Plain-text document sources
■ ■ ■ ■ ■
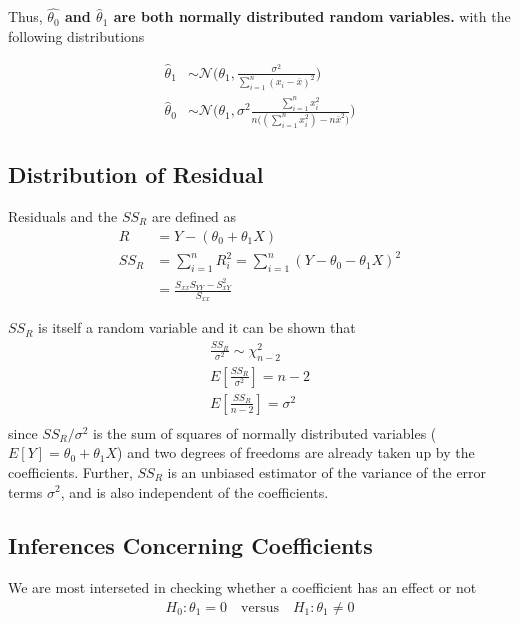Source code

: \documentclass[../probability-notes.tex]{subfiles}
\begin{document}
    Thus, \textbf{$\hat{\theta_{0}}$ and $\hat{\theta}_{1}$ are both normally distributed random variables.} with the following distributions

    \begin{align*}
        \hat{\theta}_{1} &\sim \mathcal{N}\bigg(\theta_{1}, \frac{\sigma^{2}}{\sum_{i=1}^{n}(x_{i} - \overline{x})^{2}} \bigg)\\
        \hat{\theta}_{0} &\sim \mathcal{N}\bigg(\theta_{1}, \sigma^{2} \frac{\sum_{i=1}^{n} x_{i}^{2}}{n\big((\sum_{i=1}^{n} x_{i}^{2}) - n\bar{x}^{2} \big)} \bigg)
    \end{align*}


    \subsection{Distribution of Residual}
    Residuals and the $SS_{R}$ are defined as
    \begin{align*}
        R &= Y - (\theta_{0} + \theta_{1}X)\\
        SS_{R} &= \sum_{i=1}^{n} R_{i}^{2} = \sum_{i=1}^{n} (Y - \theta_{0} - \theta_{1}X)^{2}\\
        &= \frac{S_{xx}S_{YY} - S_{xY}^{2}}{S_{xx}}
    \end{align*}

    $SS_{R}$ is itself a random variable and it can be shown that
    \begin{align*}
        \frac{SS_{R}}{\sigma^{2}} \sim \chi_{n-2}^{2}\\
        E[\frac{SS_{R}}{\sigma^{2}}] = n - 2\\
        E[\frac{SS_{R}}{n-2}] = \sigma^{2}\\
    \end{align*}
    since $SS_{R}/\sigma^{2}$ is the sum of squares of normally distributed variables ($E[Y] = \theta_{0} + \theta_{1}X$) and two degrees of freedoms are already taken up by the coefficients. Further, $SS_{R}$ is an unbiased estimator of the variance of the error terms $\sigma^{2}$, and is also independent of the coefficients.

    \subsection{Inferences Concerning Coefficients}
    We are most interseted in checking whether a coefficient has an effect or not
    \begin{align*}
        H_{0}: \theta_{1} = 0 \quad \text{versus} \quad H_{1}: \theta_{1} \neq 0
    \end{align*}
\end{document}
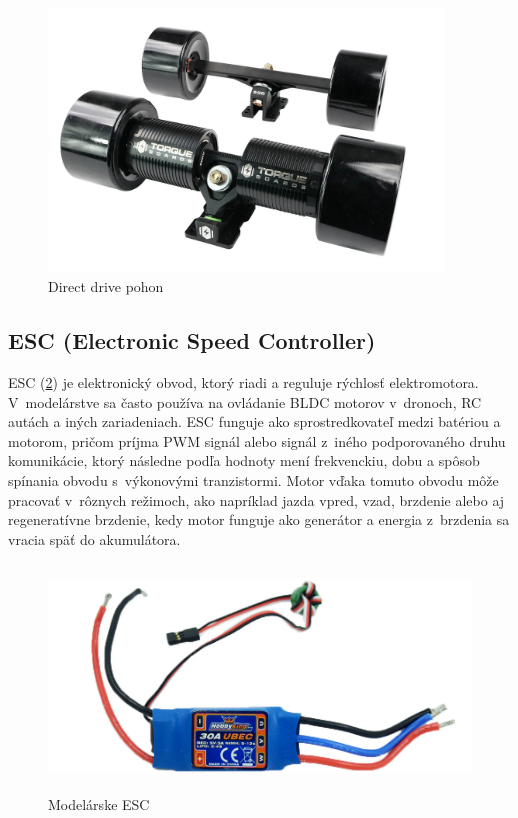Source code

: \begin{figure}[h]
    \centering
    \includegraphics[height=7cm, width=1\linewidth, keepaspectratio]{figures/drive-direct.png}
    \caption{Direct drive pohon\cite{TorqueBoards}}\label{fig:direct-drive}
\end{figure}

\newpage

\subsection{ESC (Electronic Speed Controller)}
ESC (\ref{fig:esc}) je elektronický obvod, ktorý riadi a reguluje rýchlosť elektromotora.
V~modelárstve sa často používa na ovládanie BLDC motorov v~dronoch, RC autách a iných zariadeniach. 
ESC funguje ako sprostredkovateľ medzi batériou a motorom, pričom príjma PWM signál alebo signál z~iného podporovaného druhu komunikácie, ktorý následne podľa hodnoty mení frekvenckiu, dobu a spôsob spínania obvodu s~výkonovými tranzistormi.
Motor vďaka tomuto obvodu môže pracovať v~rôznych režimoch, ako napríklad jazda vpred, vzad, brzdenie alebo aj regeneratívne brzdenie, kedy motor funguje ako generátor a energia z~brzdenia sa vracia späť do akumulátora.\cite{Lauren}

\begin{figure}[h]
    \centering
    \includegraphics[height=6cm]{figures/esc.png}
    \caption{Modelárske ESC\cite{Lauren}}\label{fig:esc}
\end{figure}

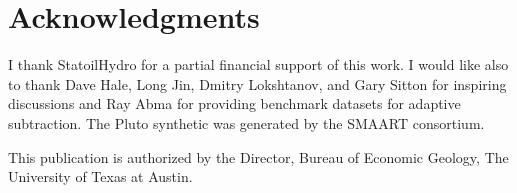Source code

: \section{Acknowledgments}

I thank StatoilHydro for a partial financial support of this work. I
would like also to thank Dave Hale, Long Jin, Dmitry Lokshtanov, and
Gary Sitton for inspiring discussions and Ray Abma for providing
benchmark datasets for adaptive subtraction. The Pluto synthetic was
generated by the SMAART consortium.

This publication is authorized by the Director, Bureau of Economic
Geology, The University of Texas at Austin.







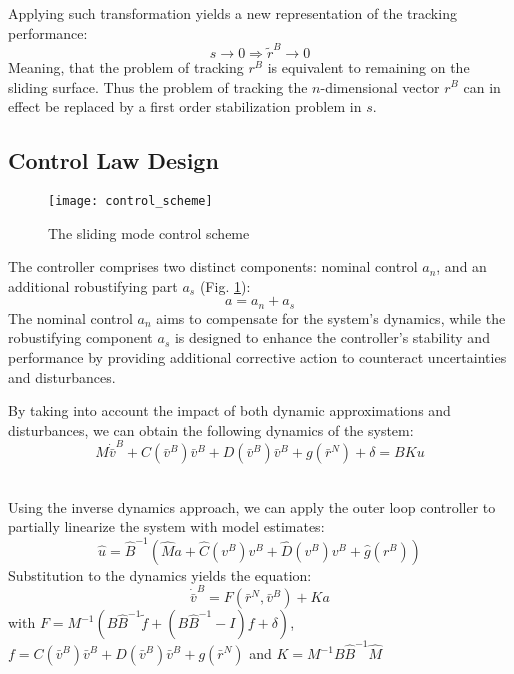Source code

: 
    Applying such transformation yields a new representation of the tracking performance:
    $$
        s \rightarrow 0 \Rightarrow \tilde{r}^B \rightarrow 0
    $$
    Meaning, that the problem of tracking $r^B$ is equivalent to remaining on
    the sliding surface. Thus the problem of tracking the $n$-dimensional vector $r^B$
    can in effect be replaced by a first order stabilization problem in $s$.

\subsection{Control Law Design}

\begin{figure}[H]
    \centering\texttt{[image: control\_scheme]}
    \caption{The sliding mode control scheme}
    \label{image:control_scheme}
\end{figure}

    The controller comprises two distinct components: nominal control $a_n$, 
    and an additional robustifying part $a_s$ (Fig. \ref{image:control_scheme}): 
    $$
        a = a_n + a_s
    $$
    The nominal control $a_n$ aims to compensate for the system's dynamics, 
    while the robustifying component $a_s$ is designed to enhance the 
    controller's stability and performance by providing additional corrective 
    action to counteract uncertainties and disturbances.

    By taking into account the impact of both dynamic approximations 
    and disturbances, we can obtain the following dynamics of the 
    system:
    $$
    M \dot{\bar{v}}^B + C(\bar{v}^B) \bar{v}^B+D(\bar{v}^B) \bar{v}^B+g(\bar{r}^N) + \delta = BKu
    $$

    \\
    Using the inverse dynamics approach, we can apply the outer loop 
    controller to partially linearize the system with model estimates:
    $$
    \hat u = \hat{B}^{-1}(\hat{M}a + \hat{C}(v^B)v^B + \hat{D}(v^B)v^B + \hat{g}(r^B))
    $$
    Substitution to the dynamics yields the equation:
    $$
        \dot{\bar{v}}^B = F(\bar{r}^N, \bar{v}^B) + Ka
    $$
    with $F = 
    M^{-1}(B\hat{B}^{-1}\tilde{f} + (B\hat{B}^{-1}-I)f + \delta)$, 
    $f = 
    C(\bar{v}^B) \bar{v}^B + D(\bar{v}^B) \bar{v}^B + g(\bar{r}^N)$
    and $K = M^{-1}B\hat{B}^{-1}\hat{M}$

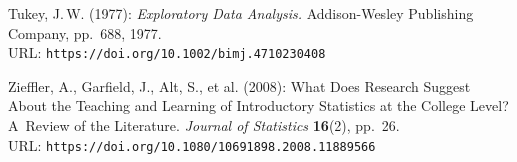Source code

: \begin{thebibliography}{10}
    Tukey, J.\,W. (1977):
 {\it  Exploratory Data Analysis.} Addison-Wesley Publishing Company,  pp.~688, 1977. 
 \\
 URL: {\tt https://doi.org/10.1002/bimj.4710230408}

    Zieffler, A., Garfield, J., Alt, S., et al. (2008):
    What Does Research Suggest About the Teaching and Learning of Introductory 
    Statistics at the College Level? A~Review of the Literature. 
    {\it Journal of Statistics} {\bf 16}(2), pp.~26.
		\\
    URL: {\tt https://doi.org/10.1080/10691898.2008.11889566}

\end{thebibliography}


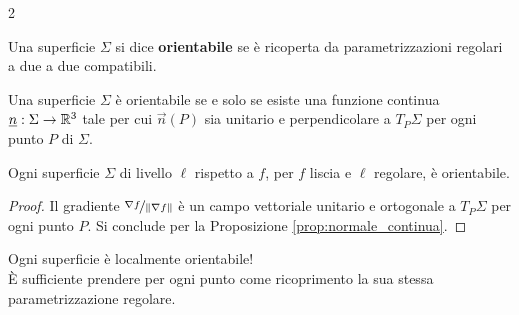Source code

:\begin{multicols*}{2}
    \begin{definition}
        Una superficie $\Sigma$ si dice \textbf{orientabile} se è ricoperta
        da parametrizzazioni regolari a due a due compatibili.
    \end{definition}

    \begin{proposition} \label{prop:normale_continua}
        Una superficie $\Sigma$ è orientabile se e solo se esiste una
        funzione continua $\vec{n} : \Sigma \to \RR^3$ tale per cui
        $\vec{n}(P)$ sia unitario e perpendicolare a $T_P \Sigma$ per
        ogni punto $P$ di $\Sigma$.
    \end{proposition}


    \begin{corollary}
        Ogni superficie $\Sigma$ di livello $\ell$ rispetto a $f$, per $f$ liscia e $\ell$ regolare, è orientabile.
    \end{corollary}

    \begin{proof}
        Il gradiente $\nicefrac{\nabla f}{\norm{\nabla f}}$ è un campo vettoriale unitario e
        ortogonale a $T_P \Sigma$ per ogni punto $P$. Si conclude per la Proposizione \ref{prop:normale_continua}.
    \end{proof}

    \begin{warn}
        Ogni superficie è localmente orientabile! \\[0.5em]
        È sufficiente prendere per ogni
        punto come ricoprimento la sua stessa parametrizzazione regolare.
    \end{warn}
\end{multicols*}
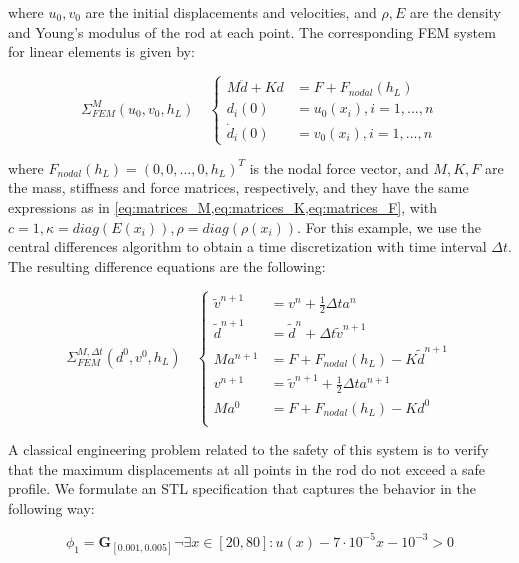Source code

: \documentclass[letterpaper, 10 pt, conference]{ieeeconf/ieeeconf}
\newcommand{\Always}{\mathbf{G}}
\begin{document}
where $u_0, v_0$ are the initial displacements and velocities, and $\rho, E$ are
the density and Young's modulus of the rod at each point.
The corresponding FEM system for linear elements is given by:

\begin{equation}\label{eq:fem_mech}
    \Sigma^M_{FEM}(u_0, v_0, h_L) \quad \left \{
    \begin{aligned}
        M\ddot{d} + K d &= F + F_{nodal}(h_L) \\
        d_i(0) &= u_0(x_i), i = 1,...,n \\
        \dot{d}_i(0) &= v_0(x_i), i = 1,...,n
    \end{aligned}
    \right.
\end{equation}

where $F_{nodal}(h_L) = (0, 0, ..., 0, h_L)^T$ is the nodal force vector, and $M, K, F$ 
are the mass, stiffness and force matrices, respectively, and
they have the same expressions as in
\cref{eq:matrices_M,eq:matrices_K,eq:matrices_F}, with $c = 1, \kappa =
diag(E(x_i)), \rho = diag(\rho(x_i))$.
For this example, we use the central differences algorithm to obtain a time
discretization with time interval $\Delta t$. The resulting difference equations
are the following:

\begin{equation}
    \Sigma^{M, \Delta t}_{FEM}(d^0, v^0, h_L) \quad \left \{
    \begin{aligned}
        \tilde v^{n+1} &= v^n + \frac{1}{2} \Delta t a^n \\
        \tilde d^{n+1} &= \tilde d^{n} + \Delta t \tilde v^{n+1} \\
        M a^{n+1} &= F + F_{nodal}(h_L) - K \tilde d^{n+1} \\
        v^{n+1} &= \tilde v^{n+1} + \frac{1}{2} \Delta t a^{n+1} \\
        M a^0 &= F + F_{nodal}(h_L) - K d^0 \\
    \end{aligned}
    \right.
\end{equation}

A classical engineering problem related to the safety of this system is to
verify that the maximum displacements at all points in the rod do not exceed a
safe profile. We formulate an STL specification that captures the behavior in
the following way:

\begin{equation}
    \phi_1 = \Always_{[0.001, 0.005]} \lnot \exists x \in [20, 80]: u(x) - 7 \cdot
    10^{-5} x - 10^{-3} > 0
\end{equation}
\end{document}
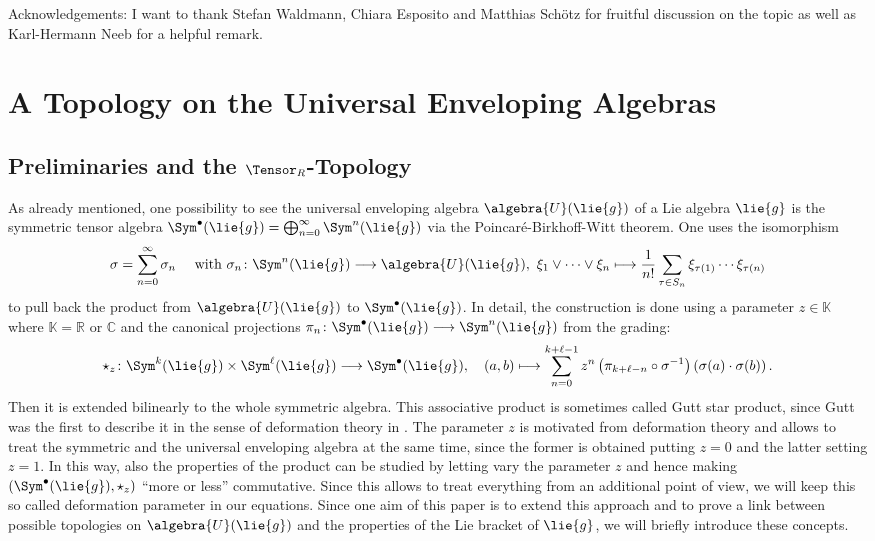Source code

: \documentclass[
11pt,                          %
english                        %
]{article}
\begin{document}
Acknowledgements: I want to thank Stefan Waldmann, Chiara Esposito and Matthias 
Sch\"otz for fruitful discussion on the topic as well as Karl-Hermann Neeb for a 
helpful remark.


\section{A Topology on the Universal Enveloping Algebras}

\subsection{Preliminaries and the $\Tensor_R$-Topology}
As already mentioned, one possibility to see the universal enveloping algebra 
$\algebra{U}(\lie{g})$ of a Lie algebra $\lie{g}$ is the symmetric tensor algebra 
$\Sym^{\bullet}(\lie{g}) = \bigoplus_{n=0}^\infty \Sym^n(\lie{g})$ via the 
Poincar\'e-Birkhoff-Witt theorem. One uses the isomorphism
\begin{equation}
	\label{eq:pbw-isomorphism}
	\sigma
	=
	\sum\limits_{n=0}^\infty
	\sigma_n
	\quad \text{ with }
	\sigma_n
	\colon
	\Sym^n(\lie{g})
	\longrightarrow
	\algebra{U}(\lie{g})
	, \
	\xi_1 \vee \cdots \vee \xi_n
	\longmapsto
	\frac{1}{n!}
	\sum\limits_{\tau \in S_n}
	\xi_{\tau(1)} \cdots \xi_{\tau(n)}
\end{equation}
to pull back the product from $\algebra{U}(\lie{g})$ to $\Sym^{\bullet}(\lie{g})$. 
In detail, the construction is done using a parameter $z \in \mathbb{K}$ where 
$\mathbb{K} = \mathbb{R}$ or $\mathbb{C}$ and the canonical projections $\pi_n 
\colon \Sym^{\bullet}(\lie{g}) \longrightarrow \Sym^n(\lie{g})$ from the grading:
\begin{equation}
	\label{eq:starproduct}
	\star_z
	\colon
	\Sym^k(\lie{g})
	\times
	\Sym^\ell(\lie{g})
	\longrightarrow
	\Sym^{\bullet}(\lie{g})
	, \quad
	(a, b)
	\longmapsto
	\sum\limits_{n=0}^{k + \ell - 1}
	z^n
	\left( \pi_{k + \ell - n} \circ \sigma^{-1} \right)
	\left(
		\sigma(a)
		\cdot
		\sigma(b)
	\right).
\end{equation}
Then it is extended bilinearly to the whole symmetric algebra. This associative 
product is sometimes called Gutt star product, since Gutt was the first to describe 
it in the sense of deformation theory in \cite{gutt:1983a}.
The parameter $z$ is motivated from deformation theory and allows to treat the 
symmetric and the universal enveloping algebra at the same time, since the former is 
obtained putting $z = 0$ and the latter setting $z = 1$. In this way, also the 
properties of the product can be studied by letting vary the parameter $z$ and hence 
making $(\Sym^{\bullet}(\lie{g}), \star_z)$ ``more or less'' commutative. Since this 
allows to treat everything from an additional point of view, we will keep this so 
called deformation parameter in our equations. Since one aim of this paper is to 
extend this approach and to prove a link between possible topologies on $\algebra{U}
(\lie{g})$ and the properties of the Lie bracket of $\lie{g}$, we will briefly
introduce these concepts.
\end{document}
■ ■ ■ ■ ■
→ Task brief: Note how many lines of the records contain the string "problem", and give that number with nothing added.

→ Exercise response: 4